(Rendered images with source text)
——————————

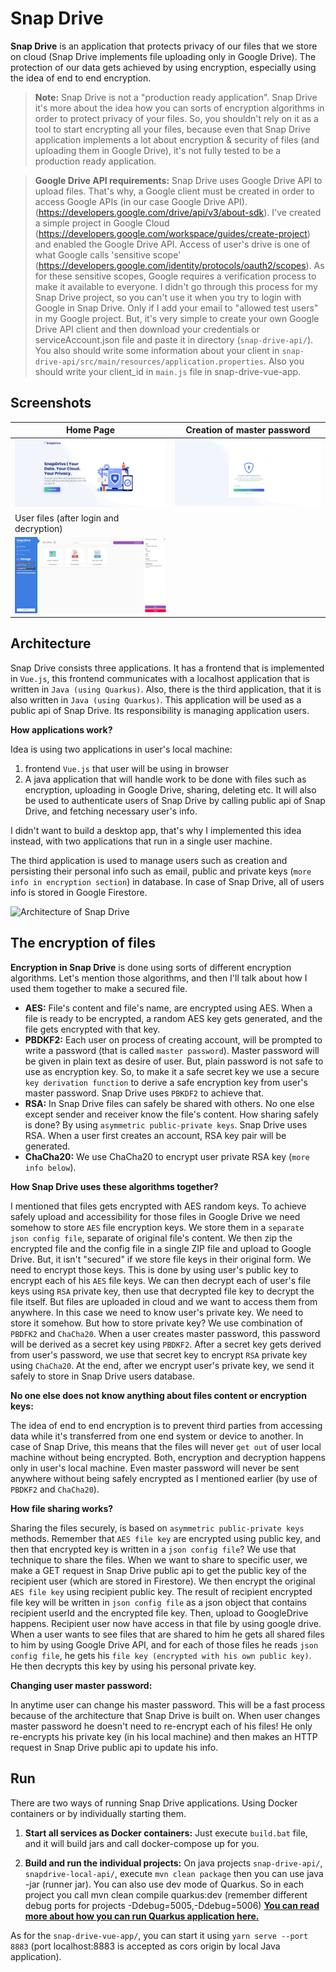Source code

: # Snap Drive
**Snap Drive** is an application that protects privacy of our files that we store on cloud (Snap Drive implements file uploading only in Google Drive). 
The protection of our data gets achieved by using encryption, especially using the idea of end to end encryption.

> **Note:** Snap Drive is not a "production ready application". Snap Drive it's more about the idea how you can sorts of encryption algorithms in order to protect privacy of your files. So, you shouldn't rely on it as a tool to start encrypting all your files, because even that Snap Drive application implements a lot about encryption & security of files (and uploading them in Google Drive), it's not fully tested to be a production ready application. 

> **Google Drive API requirements:** Snap Drive uses Google Drive API to upload files. That's why, a Google client must be created in order to access Google APIs (in our case Google Drive API). (https://developers.google.com/drive/api/v3/about-sdk). I've created a simple project in Google Cloud (https://developers.google.com/workspace/guides/create-project) and enabled the Google Drive API. Access of user's drive is one of what Google calls 'sensitive scope' (https://developers.google.com/identity/protocols/oauth2/scopes).  As for these sensitive scopes, Google requires a verification process to make it available to everyone. I didn't go through this process for my Snap Drive project, so you can't use it  when you try to login with Google in Snap Drive. Only if I add your email to "allowed test users" in my Google project. But, it's very simple to create your own Google Drive API client and then download your credentials or serviceAccount.json file and paste it in directory (`snap-drive-api/`). You also should write some information about your client in `snap-drive-api/src/main/resources/application.properties`. Also you should write your client_id in `main.js` file in snap-drive-vue-app. 

## Screenshots

| Home Page                                                                                                         | Creation of master password                                                                                                    |
| ----------------------------------------------------------------------------------------------------------------- | ------------------------------------------------------------------------------------------------------------------ |
| [![Screenshot of homepage](./docs/img/homepage.png)](./docs/img/homepage.png) | [![Screenshot of page for creation of masterpassword](./docs/img/masterpassword.png)](./docs/img/masterpassword.png) |
| User files (after login and decryption)
| [![Screenshot of user files page](./docs/img/files.png)](./docs/img/files.png)


## Architecture
Snap Drive consists three applications. It has a frontend that is implemented in `Vue.js`, 
this frontend communicates with a localhost application that is written in `Java (using Quarkus)`.
Also, there is the third application, that it is also written in `Java (using Quarkus)`.
This application will be used as a public api of Snap Drive. Its responsibility 
is managing application users.

**How applications work?**

Idea is using two applications in user's local machine: 
1. frontend `Vue.js` that user will be using in browser
2. A java application that will handle work to be done with files such as encryption, uploading in Google Drive, sharing, deleting etc. 
It will also be used to authenticate users of Snap Drive by calling public api of Snap Drive, and fetching necessary user's info.

I didn't want to build a desktop app, that's why I implemented this idea instead, with 
two applications that run in a single user machine. 

The third application is used to manage users such as creation and persisting their personal info
such as email, public and private keys (`more info in encryption section`) in database.
In case of Snap Drive, all of users info is stored in Google Firestore.  

![Architecture of
Snap Drive](./docs/img/architecture.png)

## The encryption of files
**Encryption in Snap Drive** is done using sorts of different encryption algorithms.
Let's mention those algorithms, and then I'll talk about how I used them together to make a secured file. 
- **AES:**  File's content and file's name, are encrypted using AES.
When a file is ready to be encrypted, a random AES key gets generated, and the file gets encrypted with that key.
- **PBDKF2:** Each user on process of creating account, will be prompted
to write a password (that is called `master password`). Master password will be given
in plain text as desire of user. But, plain password is not safe to use as encryption key.
So, to make it a safe secret key we use a secure `key derivation function` to derive
a safe encryption key from user's master password. Snap Drive uses `PBKDF2` to achieve that.
- **RSA:**  In Snap Drive files can safely be shared with others. No one else except sender
and receiver know the file's content. 
How sharing safely is done? By using `asymmetric public-private keys`.
Snap Drive uses RSA. When a user first creates an account, RSA key pair will be generated. 
- **ChaCha20:**  We use ChaCha20 to encrypt user private RSA key (`more info below`). 

**How Snap Drive uses these algorithms together?**

I mentioned that files gets encrypted with AES random keys. 
To achieve safely upload and accessibility for those files in Google Drive
we need somehow to store `AES` file encryption keys. We store them in a `separate json config file`, 
separate of original file's content. We then zip the encrypted file and the config file in a single ZIP file and upload to Google Drive. 
But, it isn't "secured" if we store file keys  in their original form. 
We need to encrypt those keys. This is done by using user's public key to encrypt
each of his `AES` file keys. We can then decrypt each of user's file keys using `RSA` private key, then use that decrypted file key to decrypt the file itself.
But files are uploaded in cloud and we want to access them from anywhere.
In this case we need to know user's private key. We need to store it somehow. But how to store private key? We use combination of `PBDFK2` and `ChaCha20`.
When a user creates master password, this password will be derived as a secret key using `PBDKF2`.
After a secret key gets derived from user's password, we use that secret key to encrypt `RSA` private key using `ChaCha20`.
At the end, after we encrypt user's private key, we send it safely to store in Snap Drive users database.

**No one else does not know anything about files content or encryption keys:**

The idea of end to end encryption is to prevent third parties from accessing data while it's transferred from one end system or device to another.
In case of Snap Drive, this means that the files will never `get out` of user local machine without being encrypted. 
Both, encryption and decryption happens only in user's local machine.
Even master password will never be sent anywhere without being safely encrypted 
as I mentioned earlier (by use of `PBDKF2` and `ChaCha20`).

**How file sharing works?**
 
Sharing the files securely, is based on `asymmetric public-private keys` methods.
Remember that `AES file key` are encrypted using public key, and then that encrypted key is written in a `json config file`?
We use that technique to share the files. When we want to share to specific user, we make a GET request
in Snap Drive public api to get the public key of the recipient user (which are stored in Firestore).
We then encrypt the original `AES file key` using recipient public key.
The result of recipient encrypted file key will be written in `json config file` as a json object that contains recipient userId and the encrypted file key. 
Then, upload to GoogleDrive happens.
Recipient user now have access in that file by using google drive. When a user wants to see files that are shared to him
he gets all shared files to him by using Google Drive API, and for each of those files he reads `json config file`, he gets
his `file key (encrypted with his own public key)`. He then decrypts this key by using his personal private key. 

**Changing user master password:**
 
In anytime user can change his master password. This will
be a fast process because of the architecture that Snap Drive is built on. 
When user changes master password he doesn't need to re-encrypt each of his files! 
He only re-encrypts his private key (in his local machine) and then makes an HTTP request in Snap Drive public api to 
update his info.

## Run 

There are two ways of running Snap Drive applications. Using Docker containers or by individually
starting them.

1. **Start all services as Docker containers:** 
Just execute `build.bat` file, and it will build jars and call docker-compose up for you.

2. **Build and run the individual projects:**
On java projects `snap-drive-api/`, `snapdrive-local-api/`, execute `mvn clean package` then you can use java -jar (runner jar).
You can also use dev mode of Quarkus. So in each project you call mvn clean compile quarkus:dev (remember different debug ports for projects -Ddebug=5005,-Ddebug=5006) 
**[You can read more about how you can run Quarkus application here.](https://quarkus.io/guides/maven-tooling)**

As for the `snap-drive-vue-app/`, you can start it using `yarn serve --port 8883` (port localhost:8883 is accepted as cors origin by local Java application).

——————————

ACTIVITY:
Output all of the data word for word, excluding any pictures.

ANSWER TO THE EXERCISE:
Source code

: # Snap Drive
**Snap Drive** is an application that protects privacy of our files that we store on cloud (Snap Drive implements file uploading only in Google Drive). 
The protection of our data gets achieved by using encryption, especially using the idea of end to end encryption.

> **Note:** Snap Drive is not a "production ready application". Snap Drive it's more about the idea how you can sorts of encryption algorithms in order to protect privacy of your files. So, you shouldn't rely on it as a tool to start encrypting all your files, because even that Snap Drive application implements a lot about encryption & security of files (and uploading them in Google Drive), it's not fully tested to be a production ready application. 

> **Google Drive API requirements:** Snap Drive uses Google Drive API to upload files. That's why, a Google client must be created in order to access Google APIs (in our case Google Drive API). (https://developers.google.com/drive/api/v3/about-sdk). I've created a simple project in Google Cloud (https://developers.google.com/workspace/guides/create-project) and enabled the Google Drive API. Access of user's drive is one of what Google calls 'sensitive scope' (https://developers.google.com/identity/protocols/oauth2/scopes).  As for these sensitive scopes, Google requires a verification process to make it available to everyone. I didn't go through this process for my Snap Drive project, so you can't use it  when you try to login with Google in Snap Drive. Only if I add your email to "allowed test users" in my Google project. But, it's very simple to create your own Google Drive API client and then download your credentials or serviceAccount.json file and paste it in directory (`snap-drive-api/`). You also should write some information about your client in `snap-drive-api/src/main/resources/application.properties`. Also you should write your client_id in `main.js` file in snap-drive-vue-app. 

## Screenshots

| Home Page                                                                                                         | Creation of master password                                                                                                    |
| ----------------------------------------------------------------------------------------------------------------- | ------------------------------------------------------------------------------------------------------------------ |
| [![Screenshot of homepage](./docs/img/homepage.png)](./docs/img/homepage.png) | [![Screenshot of page for creation of masterpassword](./docs/img/masterpassword.png)](./docs/img/masterpassword.png) |
| User files (after login and decryption)
| [![Screenshot of user files page](./docs/img/files.png)](./docs/img/files.png)


## Architecture
Snap Drive consists three applications. It has a frontend that is implemented in `Vue.js`, 
this frontend communicates with a localhost application that is written in `Java (using Quarkus)`.
Also, there is the third application, that it is also written in `Java (using Quarkus)`.
This application will be used as a public api of Snap Drive. Its responsibility 
is managing application users.

**How applications work?**

Idea is using two applications in user's local machine: 
1. frontend `Vue.js` that user will be using in browser
2. A java application that will handle work to be done with files such as encryption, uploading in Google Drive, sharing, deleting etc. 
It will also be used to authenticate users of Snap Drive by calling public api of Snap Drive, and fetching necessary user's info.

I didn't want to build a desktop app, that's why I implemented this idea instead, with 
two applications that run in a single user machine. 

The third application is used to manage users such as creation and persisting their personal info
such as email, public and private keys (`more info in encryption section`) in database.
In case of Snap Drive, all of users info is stored in Google Firestore.  

![Architecture of
Snap Drive](./docs/img/architecture.png)

## The encryption of files
**Encryption in Snap Drive** is done using sorts of different encryption algorithms.
Let's mention those algorithms, and then I'll talk about how I used them together to make a secured file. 
- **AES:**  File's content and file's name, are encrypted using AES.
When a file is ready to be encrypted, a random AES key gets generated, and the file gets encrypted with that key.
- **PBDKF2:** Each user on process of creating account, will be prompted
to write a password (that is called `master password`). Master password will be given
in plain text as desire of user. But, plain password is not safe to use as encryption key.
So, to make it a safe secret key we use a secure `key derivation function` to derive
a safe encryption key from user's master password. Snap Drive uses `PBKDF2` to achieve that.
- **RSA:**  In Snap Drive files can safely be shared with others. No one else except sender
and receiver know the file's content. 
How sharing safely is done? By using `asymmetric public-private keys`.
Snap Drive uses RSA. When a user first creates an account, RSA key pair will be generated. 
- **ChaCha20:**  We use ChaCha20 to encrypt user private RSA key (`more info below`). 

**How Snap Drive uses these algorithms together?**

I mentioned that files gets encrypted with AES random keys. 
To achieve safely upload and accessibility for those files in Google Drive
we need somehow to store `AES` file encryption keys. We store them in a `separate json config file`, 
separate of original file's content. We then zip the encrypted file and the config file in a single ZIP file and upload to Google Drive. 
But, it isn't "secured" if we store file keys  in their original form. 
We need to encrypt those keys. This is done by using user's public key to encrypt
each of his `AES` file keys. We can then decrypt each of user's file keys using `RSA` private key, then use that decrypted file key to decrypt the file itself.
But files are uploaded in cloud and we want to access them from anywhere.
In this case we need to know user's private key. We need to store it somehow. But how to store private key? We use combination of `PBDFK2` and `ChaCha20`.
When a user creates master password, this password will be derived as a secret key using `PBDKF2`.
After a secret key gets derived from user's password, we use that secret key to encrypt `RSA` private key using `ChaCha20`.
At the end, after we encrypt user's private key, we send it safely to store in Snap Drive users database.

**No one else does not know anything about files content or encryption keys:**

The idea of end to end encryption is to prevent third parties from accessing data while it's transferred from one end system or device to another.
In case of Snap Drive, this means that the files will never `get out` of user local machine without being encrypted. 
Both, encryption and decryption happens only in user's local machine.
Even master password will never be sent anywhere without being safely encrypted 
as I mentioned earlier (by use of `PBDKF2` and `ChaCha20`).

**How file sharing works?**
 
Sharing the files securely, is based on `asymmetric public-private keys` methods.
Remember that `AES file key` are encrypted using public key, and then that encrypted key is written in a `json config file`?
We use that technique to share the files. When we want to share to specific user, we make a GET request
in Snap Drive public api to get the public key of the recipient user (which are stored in Firestore).
We then encrypt the original `AES file key` using recipient public key.
The result of recipient encrypted file key will be written in `json config file` as a json object that contains recipient userId and the encrypted file key. 
Then, upload to GoogleDrive happens.
Recipient user now have access in that file by using google drive. When a user wants to see files that are shared to him
he gets all shared files to him by using Google Drive API, and for each of those files he reads `json config file`, he gets
his `file key (encrypted with his own public key)`. He then decrypts this key by using his personal private key. 

**Changing user master password:**
 
In anytime user can change his master password. This will
be a fast process because of the architecture that Snap Drive is built on. 
When user changes master password he doesn't need to re-encrypt each of his files! 
He only re-encrypts his private key (in his local machine) and then makes an HTTP request in Snap Drive public api to 
update his info.

## Run 

There are two ways of running Snap Drive applications. Using Docker containers or by individually
starting them.

1. **Start all services as Docker containers:** 
Just execute `build.bat` file, and it will build jars and call docker-compose up for you.

2. **Build and run the individual projects:**
On java projects `snap-drive-api/`, `snapdrive-local-api/`, execute `mvn clean package` then you can use java -jar (runner jar).
You can also use dev mode of Quarkus. So in each project you call mvn clean compile quarkus:dev (remember different debug ports for projects -Ddebug=5005,-Ddebug=5006) 
**[You can read more about how you can run Quarkus application here.](https://quarkus.io/guides/maven-tooling)**

As for the `snap-drive-vue-app/`, you can start it using `yarn serve --port 8883` (port localhost:8883 is accepted as cors origin by local Java application).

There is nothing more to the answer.